## ENTRIES SHOWN
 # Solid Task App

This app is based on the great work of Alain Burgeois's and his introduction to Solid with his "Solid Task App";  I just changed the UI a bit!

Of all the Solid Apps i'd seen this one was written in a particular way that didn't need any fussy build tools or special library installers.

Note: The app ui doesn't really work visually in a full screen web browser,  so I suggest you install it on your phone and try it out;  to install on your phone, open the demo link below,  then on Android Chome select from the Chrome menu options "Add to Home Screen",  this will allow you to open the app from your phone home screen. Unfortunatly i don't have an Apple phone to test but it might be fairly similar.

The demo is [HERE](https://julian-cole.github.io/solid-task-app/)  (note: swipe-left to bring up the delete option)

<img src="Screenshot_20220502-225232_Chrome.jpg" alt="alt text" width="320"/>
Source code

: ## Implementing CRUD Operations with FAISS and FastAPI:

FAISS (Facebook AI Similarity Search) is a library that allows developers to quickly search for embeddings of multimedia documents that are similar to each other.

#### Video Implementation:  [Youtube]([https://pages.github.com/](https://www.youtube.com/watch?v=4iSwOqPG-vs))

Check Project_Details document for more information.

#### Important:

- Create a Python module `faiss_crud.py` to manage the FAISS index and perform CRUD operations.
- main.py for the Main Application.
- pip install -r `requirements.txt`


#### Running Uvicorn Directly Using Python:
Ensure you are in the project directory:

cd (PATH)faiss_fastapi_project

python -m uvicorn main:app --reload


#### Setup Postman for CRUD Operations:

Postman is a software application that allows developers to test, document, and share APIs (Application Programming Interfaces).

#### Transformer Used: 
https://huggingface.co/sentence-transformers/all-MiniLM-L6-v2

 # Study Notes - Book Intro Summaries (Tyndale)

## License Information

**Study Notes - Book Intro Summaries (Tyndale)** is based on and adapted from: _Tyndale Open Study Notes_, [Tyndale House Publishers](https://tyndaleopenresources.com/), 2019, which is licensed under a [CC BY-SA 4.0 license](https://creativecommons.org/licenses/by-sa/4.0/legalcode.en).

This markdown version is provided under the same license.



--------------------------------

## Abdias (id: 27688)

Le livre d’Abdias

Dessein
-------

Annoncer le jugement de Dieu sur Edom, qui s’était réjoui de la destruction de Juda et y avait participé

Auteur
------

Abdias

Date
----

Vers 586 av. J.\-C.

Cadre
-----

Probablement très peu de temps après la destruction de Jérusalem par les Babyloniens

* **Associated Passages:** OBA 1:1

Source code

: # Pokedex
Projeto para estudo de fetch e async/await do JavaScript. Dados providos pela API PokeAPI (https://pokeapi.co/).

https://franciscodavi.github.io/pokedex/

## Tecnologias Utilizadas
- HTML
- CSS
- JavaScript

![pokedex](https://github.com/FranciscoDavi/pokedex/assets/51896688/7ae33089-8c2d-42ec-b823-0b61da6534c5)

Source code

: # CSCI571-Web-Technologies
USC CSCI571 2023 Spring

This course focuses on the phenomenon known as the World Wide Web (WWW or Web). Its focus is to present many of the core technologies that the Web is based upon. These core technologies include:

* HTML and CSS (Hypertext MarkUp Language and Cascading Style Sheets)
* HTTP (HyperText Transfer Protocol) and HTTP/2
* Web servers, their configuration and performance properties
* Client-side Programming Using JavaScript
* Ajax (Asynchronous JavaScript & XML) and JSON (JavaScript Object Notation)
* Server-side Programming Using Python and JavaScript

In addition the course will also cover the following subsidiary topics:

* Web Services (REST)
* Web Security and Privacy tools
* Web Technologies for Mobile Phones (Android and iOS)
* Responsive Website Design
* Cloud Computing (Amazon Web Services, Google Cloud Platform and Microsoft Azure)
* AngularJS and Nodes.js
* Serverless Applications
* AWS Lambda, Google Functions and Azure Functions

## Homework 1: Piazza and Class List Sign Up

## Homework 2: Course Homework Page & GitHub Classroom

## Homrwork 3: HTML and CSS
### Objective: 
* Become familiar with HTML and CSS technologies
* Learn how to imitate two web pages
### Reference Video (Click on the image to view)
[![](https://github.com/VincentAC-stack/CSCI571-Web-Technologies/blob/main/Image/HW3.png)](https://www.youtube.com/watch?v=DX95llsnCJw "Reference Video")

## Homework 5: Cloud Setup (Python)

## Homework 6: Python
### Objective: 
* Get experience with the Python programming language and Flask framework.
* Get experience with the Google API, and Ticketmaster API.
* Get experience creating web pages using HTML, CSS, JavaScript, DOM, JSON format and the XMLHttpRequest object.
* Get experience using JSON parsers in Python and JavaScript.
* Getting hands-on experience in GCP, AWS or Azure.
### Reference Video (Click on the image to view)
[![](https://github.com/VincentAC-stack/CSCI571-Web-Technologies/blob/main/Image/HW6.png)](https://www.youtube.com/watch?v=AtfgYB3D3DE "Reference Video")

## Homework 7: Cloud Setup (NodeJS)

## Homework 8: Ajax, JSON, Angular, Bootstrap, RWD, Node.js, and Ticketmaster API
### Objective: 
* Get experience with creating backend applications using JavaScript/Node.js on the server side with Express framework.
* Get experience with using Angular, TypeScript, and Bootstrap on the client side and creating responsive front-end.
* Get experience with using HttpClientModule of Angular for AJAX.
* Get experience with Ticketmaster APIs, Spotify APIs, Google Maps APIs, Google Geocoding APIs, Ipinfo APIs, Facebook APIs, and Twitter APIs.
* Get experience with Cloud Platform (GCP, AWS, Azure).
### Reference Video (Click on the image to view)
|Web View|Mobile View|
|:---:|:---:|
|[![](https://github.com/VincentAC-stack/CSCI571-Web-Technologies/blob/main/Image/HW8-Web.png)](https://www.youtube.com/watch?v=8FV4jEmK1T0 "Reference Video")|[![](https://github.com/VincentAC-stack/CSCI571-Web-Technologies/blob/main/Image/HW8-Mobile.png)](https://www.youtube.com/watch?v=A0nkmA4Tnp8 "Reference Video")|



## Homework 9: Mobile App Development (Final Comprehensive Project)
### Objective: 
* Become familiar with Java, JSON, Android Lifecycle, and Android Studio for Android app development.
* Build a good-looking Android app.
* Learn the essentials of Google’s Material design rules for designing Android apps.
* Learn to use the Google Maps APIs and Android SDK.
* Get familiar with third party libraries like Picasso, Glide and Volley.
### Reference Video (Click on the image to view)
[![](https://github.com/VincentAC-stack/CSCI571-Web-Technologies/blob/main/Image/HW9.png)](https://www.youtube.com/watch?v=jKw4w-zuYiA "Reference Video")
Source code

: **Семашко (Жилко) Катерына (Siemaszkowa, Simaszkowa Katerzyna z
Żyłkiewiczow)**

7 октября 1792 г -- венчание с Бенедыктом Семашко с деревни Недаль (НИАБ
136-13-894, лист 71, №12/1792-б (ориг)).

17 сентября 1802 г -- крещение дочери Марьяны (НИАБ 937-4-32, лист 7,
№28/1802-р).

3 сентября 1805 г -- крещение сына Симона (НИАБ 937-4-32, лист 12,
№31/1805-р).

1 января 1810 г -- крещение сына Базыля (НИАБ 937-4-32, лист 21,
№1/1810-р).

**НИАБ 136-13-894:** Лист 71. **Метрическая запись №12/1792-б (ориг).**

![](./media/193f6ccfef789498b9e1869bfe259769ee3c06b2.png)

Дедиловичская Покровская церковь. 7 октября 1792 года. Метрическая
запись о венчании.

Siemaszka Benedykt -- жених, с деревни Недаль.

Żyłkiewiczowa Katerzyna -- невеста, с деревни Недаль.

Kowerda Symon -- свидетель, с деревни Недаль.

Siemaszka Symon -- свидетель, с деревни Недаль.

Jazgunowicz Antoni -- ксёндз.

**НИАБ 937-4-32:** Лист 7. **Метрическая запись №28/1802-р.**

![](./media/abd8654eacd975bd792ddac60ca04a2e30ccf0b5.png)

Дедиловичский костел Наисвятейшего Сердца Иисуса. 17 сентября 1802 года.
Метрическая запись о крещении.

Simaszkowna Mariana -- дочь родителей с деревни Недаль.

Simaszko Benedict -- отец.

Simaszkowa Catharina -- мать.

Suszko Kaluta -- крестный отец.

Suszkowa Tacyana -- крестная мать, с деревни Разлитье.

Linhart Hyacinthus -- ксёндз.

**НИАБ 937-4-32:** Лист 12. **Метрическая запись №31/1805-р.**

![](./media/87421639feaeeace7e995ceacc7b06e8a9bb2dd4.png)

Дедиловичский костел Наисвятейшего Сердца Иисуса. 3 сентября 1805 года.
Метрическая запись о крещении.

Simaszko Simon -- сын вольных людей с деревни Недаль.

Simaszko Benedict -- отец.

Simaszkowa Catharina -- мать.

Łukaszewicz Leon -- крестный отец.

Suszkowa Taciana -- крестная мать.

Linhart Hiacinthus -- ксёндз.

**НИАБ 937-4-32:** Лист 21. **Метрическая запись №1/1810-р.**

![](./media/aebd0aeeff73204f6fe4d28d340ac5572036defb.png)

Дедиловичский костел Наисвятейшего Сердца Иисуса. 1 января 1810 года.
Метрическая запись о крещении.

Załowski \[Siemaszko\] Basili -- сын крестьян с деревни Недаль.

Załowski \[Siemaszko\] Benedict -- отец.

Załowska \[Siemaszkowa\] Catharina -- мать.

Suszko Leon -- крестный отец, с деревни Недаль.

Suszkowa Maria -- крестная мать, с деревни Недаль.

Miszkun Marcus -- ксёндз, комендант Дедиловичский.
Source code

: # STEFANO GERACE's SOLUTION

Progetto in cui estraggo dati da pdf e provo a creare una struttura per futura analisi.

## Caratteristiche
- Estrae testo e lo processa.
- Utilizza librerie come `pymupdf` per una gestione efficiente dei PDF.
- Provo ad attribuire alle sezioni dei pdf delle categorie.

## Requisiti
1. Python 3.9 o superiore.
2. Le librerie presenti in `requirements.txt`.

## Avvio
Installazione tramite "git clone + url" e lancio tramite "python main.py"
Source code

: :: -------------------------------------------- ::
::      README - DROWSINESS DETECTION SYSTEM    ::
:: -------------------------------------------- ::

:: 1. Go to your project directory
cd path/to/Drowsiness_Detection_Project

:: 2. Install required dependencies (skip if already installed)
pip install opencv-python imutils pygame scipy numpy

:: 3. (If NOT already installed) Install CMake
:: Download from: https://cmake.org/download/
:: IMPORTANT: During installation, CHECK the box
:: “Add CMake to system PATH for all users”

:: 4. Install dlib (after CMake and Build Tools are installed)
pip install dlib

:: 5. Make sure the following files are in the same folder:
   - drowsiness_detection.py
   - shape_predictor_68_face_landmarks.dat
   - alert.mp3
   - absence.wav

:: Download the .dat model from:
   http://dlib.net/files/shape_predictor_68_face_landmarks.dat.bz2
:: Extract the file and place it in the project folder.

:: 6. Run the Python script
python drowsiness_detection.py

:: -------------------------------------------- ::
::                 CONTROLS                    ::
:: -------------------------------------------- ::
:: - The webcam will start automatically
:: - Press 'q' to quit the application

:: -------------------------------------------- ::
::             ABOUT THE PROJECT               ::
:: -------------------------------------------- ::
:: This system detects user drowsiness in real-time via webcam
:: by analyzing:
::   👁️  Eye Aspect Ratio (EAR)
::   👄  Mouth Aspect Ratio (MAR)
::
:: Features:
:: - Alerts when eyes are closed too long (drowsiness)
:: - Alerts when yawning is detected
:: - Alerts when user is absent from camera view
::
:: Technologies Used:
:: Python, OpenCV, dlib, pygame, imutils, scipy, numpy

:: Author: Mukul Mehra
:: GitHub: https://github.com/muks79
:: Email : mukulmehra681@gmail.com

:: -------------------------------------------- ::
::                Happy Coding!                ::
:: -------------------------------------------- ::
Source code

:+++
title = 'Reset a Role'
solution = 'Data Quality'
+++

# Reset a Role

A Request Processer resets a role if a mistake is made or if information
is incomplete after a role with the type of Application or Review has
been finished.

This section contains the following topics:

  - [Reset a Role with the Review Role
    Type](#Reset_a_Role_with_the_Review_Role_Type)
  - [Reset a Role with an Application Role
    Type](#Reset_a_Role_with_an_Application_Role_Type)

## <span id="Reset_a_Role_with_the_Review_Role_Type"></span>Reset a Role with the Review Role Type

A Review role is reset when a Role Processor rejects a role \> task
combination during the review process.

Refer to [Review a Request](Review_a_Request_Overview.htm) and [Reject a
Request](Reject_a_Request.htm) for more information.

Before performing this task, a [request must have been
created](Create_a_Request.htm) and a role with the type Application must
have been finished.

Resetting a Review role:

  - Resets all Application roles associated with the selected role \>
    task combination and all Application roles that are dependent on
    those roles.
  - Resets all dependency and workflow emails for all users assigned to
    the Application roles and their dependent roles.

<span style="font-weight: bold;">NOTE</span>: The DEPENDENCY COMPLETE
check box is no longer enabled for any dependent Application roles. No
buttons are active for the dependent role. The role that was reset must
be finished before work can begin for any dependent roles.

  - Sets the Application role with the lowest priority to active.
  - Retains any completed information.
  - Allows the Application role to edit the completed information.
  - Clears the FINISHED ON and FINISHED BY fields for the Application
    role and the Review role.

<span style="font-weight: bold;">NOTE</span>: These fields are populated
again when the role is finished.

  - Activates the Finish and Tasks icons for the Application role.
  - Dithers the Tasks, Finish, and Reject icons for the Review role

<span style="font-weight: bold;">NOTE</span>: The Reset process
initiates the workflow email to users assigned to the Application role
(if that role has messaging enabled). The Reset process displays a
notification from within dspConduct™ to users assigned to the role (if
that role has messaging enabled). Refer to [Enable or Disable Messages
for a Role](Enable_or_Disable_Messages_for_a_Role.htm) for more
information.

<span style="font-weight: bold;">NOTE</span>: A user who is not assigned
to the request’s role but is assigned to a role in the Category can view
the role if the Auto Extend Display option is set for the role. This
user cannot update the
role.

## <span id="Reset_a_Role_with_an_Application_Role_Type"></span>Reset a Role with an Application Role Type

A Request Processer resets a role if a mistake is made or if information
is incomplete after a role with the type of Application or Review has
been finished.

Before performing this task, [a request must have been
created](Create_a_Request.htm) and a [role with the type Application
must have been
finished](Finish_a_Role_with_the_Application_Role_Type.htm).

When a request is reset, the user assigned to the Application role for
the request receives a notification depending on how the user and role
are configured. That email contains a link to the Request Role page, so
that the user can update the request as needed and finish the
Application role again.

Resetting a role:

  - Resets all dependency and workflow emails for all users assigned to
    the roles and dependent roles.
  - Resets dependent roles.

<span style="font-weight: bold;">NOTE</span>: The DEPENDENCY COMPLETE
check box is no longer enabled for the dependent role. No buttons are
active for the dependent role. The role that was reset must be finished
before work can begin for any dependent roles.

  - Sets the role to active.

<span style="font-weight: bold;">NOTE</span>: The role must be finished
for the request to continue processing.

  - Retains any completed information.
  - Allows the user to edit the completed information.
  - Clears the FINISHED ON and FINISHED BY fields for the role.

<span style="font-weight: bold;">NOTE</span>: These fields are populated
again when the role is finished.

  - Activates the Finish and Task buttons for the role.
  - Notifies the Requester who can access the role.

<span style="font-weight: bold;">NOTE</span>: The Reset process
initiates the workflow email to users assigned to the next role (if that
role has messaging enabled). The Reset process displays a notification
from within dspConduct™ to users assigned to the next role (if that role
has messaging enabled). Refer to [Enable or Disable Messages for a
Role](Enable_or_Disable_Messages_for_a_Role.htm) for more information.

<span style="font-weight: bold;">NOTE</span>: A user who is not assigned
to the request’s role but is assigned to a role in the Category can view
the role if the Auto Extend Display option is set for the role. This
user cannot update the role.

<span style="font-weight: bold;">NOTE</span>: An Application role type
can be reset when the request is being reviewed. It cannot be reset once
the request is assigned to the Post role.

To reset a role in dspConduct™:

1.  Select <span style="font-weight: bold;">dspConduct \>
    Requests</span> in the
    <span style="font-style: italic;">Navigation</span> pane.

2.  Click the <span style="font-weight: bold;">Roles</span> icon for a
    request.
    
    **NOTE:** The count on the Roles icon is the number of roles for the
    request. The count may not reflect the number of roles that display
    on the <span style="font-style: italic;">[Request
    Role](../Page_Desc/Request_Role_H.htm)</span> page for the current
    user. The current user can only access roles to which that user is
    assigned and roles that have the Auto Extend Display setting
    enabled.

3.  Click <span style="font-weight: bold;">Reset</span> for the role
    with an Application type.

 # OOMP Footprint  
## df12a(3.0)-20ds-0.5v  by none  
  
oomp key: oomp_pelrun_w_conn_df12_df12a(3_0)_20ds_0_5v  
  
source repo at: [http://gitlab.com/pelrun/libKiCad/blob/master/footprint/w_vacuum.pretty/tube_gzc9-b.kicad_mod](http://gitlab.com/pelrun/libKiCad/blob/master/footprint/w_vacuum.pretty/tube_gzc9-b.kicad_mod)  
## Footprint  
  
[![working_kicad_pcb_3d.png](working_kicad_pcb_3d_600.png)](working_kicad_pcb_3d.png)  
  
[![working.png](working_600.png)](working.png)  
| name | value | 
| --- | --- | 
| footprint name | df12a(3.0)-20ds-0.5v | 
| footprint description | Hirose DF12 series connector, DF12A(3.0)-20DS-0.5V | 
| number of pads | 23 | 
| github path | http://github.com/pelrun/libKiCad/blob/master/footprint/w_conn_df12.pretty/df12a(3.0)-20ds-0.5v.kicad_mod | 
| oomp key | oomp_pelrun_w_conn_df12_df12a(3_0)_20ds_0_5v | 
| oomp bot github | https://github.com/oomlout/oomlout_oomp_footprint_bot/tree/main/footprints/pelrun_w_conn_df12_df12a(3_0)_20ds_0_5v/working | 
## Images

## ASSIGNMENT
From the entries above, copy every line where the word "libKiCad" shows up.

## RESULT OF THE TASK
source repo at: [http://gitlab.com/pelrun/libKiCad/blob/master/footprint/w_vacuum.pretty/tube_gzc9-b.kicad_mod](http://gitlab.com/pelrun/libKiCad/blob/master/footprint/w_vacuum.pretty/tube_gzc9-b.kicad_mod)  
| github path | http://github.com/pelrun/libKiCad/blob/master/footprint/w_conn_df12.pretty/df12a(3.0)-20ds-0.5v.kicad_mod | 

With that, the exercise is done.